Classical Academic Press
- Status: Active
- Founded: 2001
- Founders: Christopher Perrin, Greg Lowe, Joelle Hodge, Rob Baddorf, and Aaron Larson
- Country of origin: United States
- Headquarters location: Camp Hill, Pennsylvania, US
- Distribution: Worldwide
- Publication types: Curriculum, books, multimedia
- Nonfiction topics: Latin, Greek, Spanish, science, logic, writing, rhetoric, grammar, poetry, literature, history, Classical education
- Imprints: Novare Science
- Official website: classicalacademicpress.com

= Classical Academic Press =

Classical education curriculum publisher

Classical Academic Press publishes books and K–12 curriculum (including Latin, Greek, Spanish, science, logic, writing, rhetoric, grammar, poetry, literature, history) with the motto, “Classical Subjects Creatively Taught.” The press started in 2001 as a privately owned publishing company with multiple partners, including CEO and cofounder Christopher Perrin, to develop and publish classical curricula and media. The press is recognized as a leading provider of independent and public charter schools as well as homeschools influenced by the renewal of classical education and classical Christian education.

==Publications==

Classical Academic Press published four of the works cited by Jessica L. Richardi's literature review on the topic of K-12 classical education for Educational Innovations and Emerging Technologies. In addition to student texts and resources, the press publishes books such as The Liberal Arts Tradition: A Philosophy of Classical Christian Education by Kevin Clark and Ravi Jain with a foreword by Peter Kreeft (2021, 3rd edition), The Myth Made Fact: Reading Greek and Roman Mythology through Christian Eyes by Louis Markos (2020), and The Black Intellectual Tradition: Reading Freedom in Classical Literature by Angel Adams Parham and Anika Prather (2022).

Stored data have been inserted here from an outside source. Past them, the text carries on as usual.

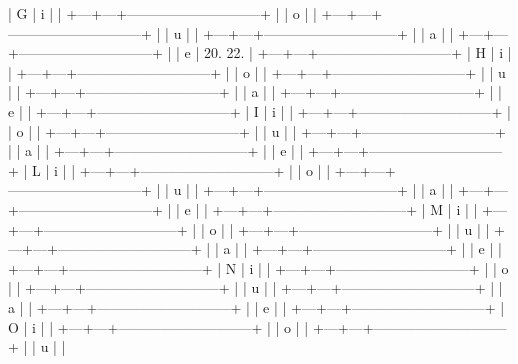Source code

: | G | i |                             |
+---+---+-----------------------------+
|   | o |                             |
+---+---+-----------------------------+
|   | u |                             |
+---+---+-----------------------------+
|   | a |                             |
+---+---+-----------------------------+
|   | e | 20. 22.                     |
+---+---+-----------------------------+
| H | i |                             |
+---+---+-----------------------------+
|   | o |                             |
+---+---+-----------------------------+
|   | u |                             |
+---+---+-----------------------------+
|   | a |                             |
+---+---+-----------------------------+
|   | e |                             |
+---+---+-----------------------------+
| I | i |                             |
+---+---+-----------------------------+
|   | o |                             |
+---+---+-----------------------------+
|   | u |                             |
+---+---+-----------------------------+
|   | a |                             |
+---+---+-----------------------------+
|   | e |                             |
+---+---+-----------------------------+
| L | i |                             |
+---+---+-----------------------------+
|   | o |                             |
+---+---+-----------------------------+
|   | u |                             |
+---+---+-----------------------------+
|   | a |                             |
+---+---+-----------------------------+
|   | e |                             |
+---+---+-----------------------------+
| M | i |                             |
+---+---+-----------------------------+
|   | o |                             |
+---+---+-----------------------------+
|   | u |                             |
+---+---+-----------------------------+
|   | a |                             |
+---+---+-----------------------------+
|   | e |                             |
+---+---+-----------------------------+
| N | i |                             |
+---+---+-----------------------------+
|   | o |                             |
+---+---+-----------------------------+
|   | u |                             |
+---+---+-----------------------------+
|   | a |                             |
+---+---+-----------------------------+
|   | e |                             |
+---+---+-----------------------------+
| O | i |                             |
+---+---+-----------------------------+
|   | o |                             |
+---+---+-----------------------------+
|   | u |                             |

==Imprints and other services==

In 2020, Classical Academic Press acquired Novare Science & Math from John Mays and has continued development of its curriculum under the Novare Science imprint.

Classical Academic Press also offers live online classes for students in grades 3 to 6 through Scholé Academy, online teacher training courses through ClassicalU.com, support to local homeschool co-ops and hybrid model schools through the Scholé Communities network, and hosts multiple shows on the TrueNorth Podcast Network.